Total output buffer should have size: (80x80 + 40x40 + 20x20)x3 = 25200/85 = ~296 BBoxes
For example there my output for first 3 Yolov3 elements:
[04/22/2021-12:32:17] [I] 0.542306 0.226851 0.401792 -0.0513536 -9.70514 -4.29494 -7.36099 -3.78555 -6.73828 -7.58386 -7.02508 -7.22057 -7.14941 -6.59306 -4.49437 -7.69277 -7.09905 -6.83414 -6.77486 -4.23565 -6.7856 -7.68969 -6.54489 -6.25913 -6.16793 -7.42629 -7.36532 -7.71079 -7.59555 -6.5745 -5.74356 -5.7933 -3.92326 -7.17957 -6.48325 -7.32181 -7.39555 -5.01554 -7.02647 -6.51238 -6.39299 -7.13209 -7.4009 -7.34513 -2.04712 -4.89446 -4.0352 -4.79804 -3.47983 -4.34923 -4.44538 -2.68177 -3.18095 -4.60184 -4.12383 -4.65686 -4.27735 -3.73344 -5.49286 -3.5088 -3.85077 -5.30183 -8.09564 -5.53019 -7.78349 -6.10046 -7.30674 -6.53994 -7.16183 -6.03646 -4.68715 -7.20229 -2.66324 -7.42531 -7.31424 -7.70524 -6.13099 -7.55631 -4.52403 -4.10598 -6.12587 -4.86591 -5.60973 -6.58145 -4.73593
[04/22/2021-12:32:17] [I] 0.2243 0.0609286 1.52773 -0.210024 -9.40563 -4.28177 -7.34746 -3.55497 -6.96295 -7.3322 -7.02723 -7.20567 -7.06806 -6.59262 -4.18148 -7.65241 -6.88469 -6.73907 -6.80788 -4.10895 -6.77128 -7.58193 -6.40886 -6.49587 -6.36937 -7.77715 -7.45838 -7.65253 -7.82763 -6.81406 -5.41136 -6.12642 -3.74187 -7.29304 -6.58143 -7.09211 -7.49611 -5.23522 -6.82205 -6.64073 -6.86235 -7.17414 -7.21994 -7.16324 -2.51332 -4.71412 -3.79096 -4.70023 -3.61342 -4.28137 -4.28752 -2.7099 -3.14824 -4.44628 -3.945 -4.80816 -4.15773 -3.63639 -5.10903 -3.33197 -3.79971 -5.52187 -8.14032 -5.6509 -7.71476 -5.89993 -7.39266 -6.58958 -7.11467 -6.12327 -5.03268 -7.14123 -3.19617 -7.50392 -7.55485 -7.69442 -5.9289 -7.75157 -4.76684 -3.73088 -6.13474 -4.8205 -5.70967 -6.60677 -4.78483
[04/22/2021-12:32:17] [I] 0.208864 -0.302209 1.63829 -0.470203 -8.98034 -3.83819 -7.13928 -2.95598 -7.12368 -7.35233 -7.37897 -7.64733 -6.97566 -6.82093 -4.38897 -7.48784 -6.93448 -6.23299 -6.83732 -4.06812 -7.0693 -7.85028 -6.90694 -6.87629 -6.67206 -8.22955 -7.74801 -7.87238 -7.8432 -6.32431 -5.45075 -6.17067 -3.72249 -7.59581 -5.87988 -6.91 -7.42819 -4.28345 -6.63567 -5.95419 -7.12676 -7.66316 -7.29064 -7.0552 -2.16251 -5.23319 -3.30637 -5.15527 -4.11985 -4.81657 -4.71451 -2.64847 -3.25204 -5.39585 -4.3747 -5.31162 -4.71635 -4.47144 -6.02104 -4.43249 -5.00056 -5.4139 -8.37647 -5.44382 -7.96077 -6.66438 -7.29994 -7.00947 -7.82105 -6.38725 -4.59354 -7.64563 -3.55436 -7.72774 -8.21339 -7.92636 -6.23117 -7.71688 -4.42084 -4.28869 -6.01326 -5.10915 -5.90131 -6.14067 -3.84633
I’ve tried to handle obtained data by using code from:
bool SampleUffSSD::verifyOutput(const samplesCommon::BufferManager& buffers)

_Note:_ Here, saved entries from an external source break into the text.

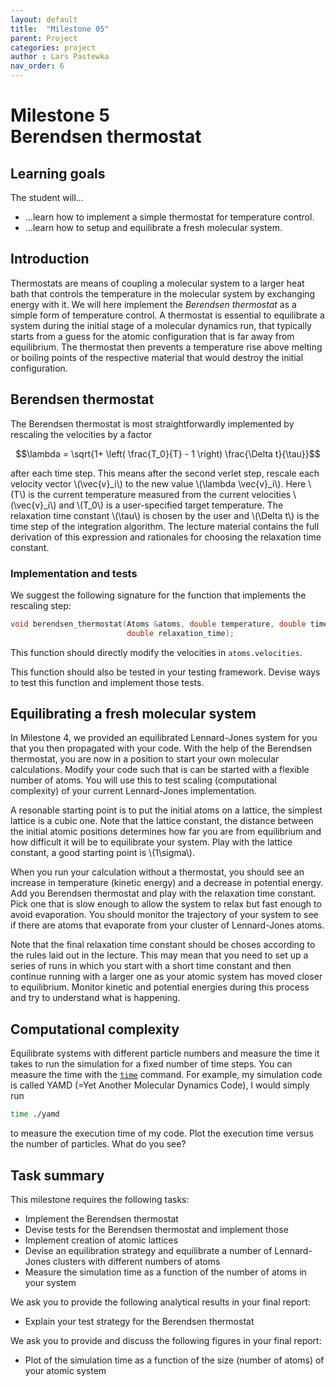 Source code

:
 ```yaml
---
layout: default
title:  "Milestone 05"
parent: Project
categories: project
author : Lars Pastewka
nav_order: 6
---
```


# Milestone 5 <br/> Berendsen thermostat

## Learning goals

The student will...
* ...learn how to implement a simple thermostat for temperature control.
* ...learn how to setup and equilibrate a fresh molecular system.

## Introduction

Thermostats are means of coupling a molecular system to a larger heat bath that controls the
temperature in the molecular system by exchanging energy with it. We will here implement the _Berendsen thermostat_
as a simple form of temperature control. A thermostat is essential to equilibrate a system during
the initial stage of a molecular dynamics run, that typically starts from a guess for the atomic
configuration that is far away from equilibrium. The thermostat then prevents a temperature rise above melting or
boiling points of the respective material that would destroy the initial configuration.

## Berendsen thermostat

The Berendsen thermostat is most straightforwardly implemented by rescaling the velocities by a factor

$$\lambda = \sqrt{1+ \left( \frac{T_0}{T} - 1 \right) \frac{\Delta t}{\tau}}$$

after each time step. This means after the second verlet step, rescale each velocity vector \\(\vec{v}_i\\) to the new value \\(\lambda \vec{v}_i\\). Here \\(T\\) is the current temperature measured from the current velocities \\(\vec{v}_i\\) and \\(T_0\\) is a user-specified target temperature. The relaxation time constant \\(\tau\\) is chosen by the user and \\(\Delta t\\) is the time step of the integration algorithm. The lecture material contains the full derivation of this expression and rationales for choosing the relaxation time constant.

### Implementation and tests

We suggest the following signature for the function that implements the rescaling step:
```c++
void berendsen_thermostat(Atoms &atoms, double temperature, double timestep,
                          double relaxation_time);
```
This function should directly modify the velocities in `atoms.velocities`.

This function should also be tested in your testing framework. Devise ways to test this function and implement those tests.

## Equilibrating a fresh molecular system

In Milestone 4, we provided an equilibrated Lennard-Jones system for you that you then propagated with your code. With the help
of the Berendsen thermostat, you are now in a position to start your own molecular calculations. Modify your code such that is can
be started with a flexible number of atoms. You will use this to test scaling (computational complexity) of your current
Lennard-Jones implementation.

A resonable starting point is to put the initial atoms on a lattice, the simplest lattice is a cubic one. Note that the lattice constant, the distance between the initial atomic positions determines how far you are from equilibrium and how difficult it will
be to equilibrate your system. Play with the lattice constant, a good starting point is \\(1\sigma\\).

When you run your calculation without a thermostat, you should see an increase in temperature (kinetic energy) and a decrease in potential energy. Add you Berendsen thermostat and play with the relaxation time constant. Pick one that is slow enough to allow the system to relax but fast enough to avoid evaporation. You should monitor the trajectory of your system to see if there are atoms
that evaporate from your cluster of Lennard-Jones atoms.

Note that the final relaxation time constant should be choses according to the rules laid out in the lecture. This may mean that you need to set up a series of runs in which you start with a short time constant and then continue running with a larger one as
your atomic system has moved closer to equilibrium. Monitor kinetic and potential energies during this process and try to understand what is happening.

## Computational complexity

Equilibrate systems with different particle numbers and measure the time it takes to run the simulation for a fixed number of time steps. You can measure the time with the [`time`](https://www.gnu.org/software/time/) command. For example, my simulation code is called YAMD (=Yet Another Molecular Dynamics Code), I would simply run
```bash
time ./yamd
```
to measure the execution time of my code. Plot the execution time versus the number of particles. What do you see?

## Task summary

This milestone requires the following tasks:

* Implement the Berendsen thermostat
* Devise tests for the Berendsen thermostat and implement those
* Implement creation of atomic lattices
* Devise an equilibration strategy and equilibrate a number of Lennard-Jones clusters with different numbers of atoms
* Measure the simulation time as a function of the number of atoms in your system

We ask you to provide the following analytical results in your final report:

* Explain your test strategy for the Berendsen thermostat

We ask you to provide and discuss the following figures in your final report:

* Plot of the simulation time as a function of the size (number of atoms) of your atomic system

https://github.com/NVIDIA/TensorRT/blob/master/samples/opensource/sampleUffSSD/sampleUffSSD.cpp#L323
I think it was the wrong approach by using SSD model output handling instead of Yolov3.
As a result I’ve got rectangles with incorrect positions that do not match cars.
In any case it was the most close result, because any examples from various Yolov3 and C++ projects stuck with my output obtained float data.
Questions:
- Maybe someone came across a similar task, the data in the output buffer look real ?
Otherwise, I think preprocessing would be wrong, please correct me. - In TensorRT documentation references only on example with Python+Yolov3(Onnx) model:
Sample Support Guide :: NVIDIA Deep Learning TensorRT Documentation
Unfortunately, I didn’t find any appropriate example with using C++ API + Onnx
Could you please provide a link to source code example with parsing output data for Yolov3_ONNX by using TensorRT C++ API ?
I will be grateful for any help or explanations.